As lideranças da comunidade demandam muitas coisas do técnico. Com a associação terão mais autonomia para resolver suas demandas sozinhos
A dependência é alimentada muitas vezes pelos próprios técnicos que fazem as coisas pelas pessoas ao invés de fazer com elas para que aprendam. A acomodação das lideranças ao encontrar uma pessoa que faça as coisas para elas e as livra do trabalho e da responsabilidade pelo resultado das ações deve ser evitada por quem trabalha para o desenvolvimento e empoderamento comunitário. Sem uma mudança de postura uma associação repetirá os mesmos vícios, aumentando ainda mais as demandas feitas.

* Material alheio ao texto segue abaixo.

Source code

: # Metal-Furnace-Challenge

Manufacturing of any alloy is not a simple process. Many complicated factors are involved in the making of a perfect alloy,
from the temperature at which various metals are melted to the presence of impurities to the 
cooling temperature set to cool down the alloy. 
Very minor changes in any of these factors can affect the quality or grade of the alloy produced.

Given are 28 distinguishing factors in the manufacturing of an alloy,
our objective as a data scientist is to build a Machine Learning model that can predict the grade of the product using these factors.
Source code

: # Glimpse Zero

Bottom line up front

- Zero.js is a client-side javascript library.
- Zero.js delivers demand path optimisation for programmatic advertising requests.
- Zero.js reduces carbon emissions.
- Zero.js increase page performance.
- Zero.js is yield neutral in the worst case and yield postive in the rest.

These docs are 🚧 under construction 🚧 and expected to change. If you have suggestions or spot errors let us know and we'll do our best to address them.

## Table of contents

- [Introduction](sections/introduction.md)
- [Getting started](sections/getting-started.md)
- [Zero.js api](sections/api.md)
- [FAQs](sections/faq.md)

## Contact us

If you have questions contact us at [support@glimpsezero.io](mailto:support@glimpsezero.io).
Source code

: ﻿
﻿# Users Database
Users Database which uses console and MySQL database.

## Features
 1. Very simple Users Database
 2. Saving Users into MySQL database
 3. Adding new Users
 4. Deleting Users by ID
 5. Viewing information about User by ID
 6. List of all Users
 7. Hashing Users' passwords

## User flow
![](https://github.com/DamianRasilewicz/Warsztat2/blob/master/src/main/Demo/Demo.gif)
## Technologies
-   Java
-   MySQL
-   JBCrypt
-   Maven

Associação é ferramenta e quem dá vida à ferramenta são as mãos que a manejam. E para que ela seja uma boa ferramenta, precisa ser soberana:

·         Essa organização se esforça para conhecer e trabalhar a partir da sua própria intenção. Ela funciona “a partir de” e “com” princípios e valores claros, tendo a coragem de se manter fiel a eles;

·         É uma expressão autêntica da vontade e da voz dos seus próprios constituintes. Ela pode prestar serviços, mas não se presta a servir aos propósitos de outra organização e, embora possa aceitar financiamento, não é um veículo de desenvolvimento dos projetos financiados pelas agências de fora;

·         Uma organização soberana é culturalmente e estruturalmente única: não um clone de algumas “melhores práticas” de um modelo externo;

·         Uma organização soberana é politicamente consciente, conhece seus direitos e responsabilidades e compreende as relações de poder de que faz parte;

·         Uma organização soberana é capaz de cooperar e trabalhar com colegas e parceiros, sem perder sua identidade. Soberania não denota um comportamento isolado, embora possa haver fases de independência, de desenvolvimento interno e de busca pela própria identidade, antes de se abrir para a colaboração;


·         Soberania é tanto uma qualidade, quanto um processo de aprendizagem contínua. A capacidade de aprender e de se adaptar vai determinar a sua soberania em um mundo mutante e volátil. Portanto, vai determinar o crescimento de sua eficácia. Uma organização soberana aprende com muitas e variadas fontes, principalmente a partir de sua própria experiência, mas também por meio de suas diversas relações horizontais de aprendizagem. (Guia Pés Descalços)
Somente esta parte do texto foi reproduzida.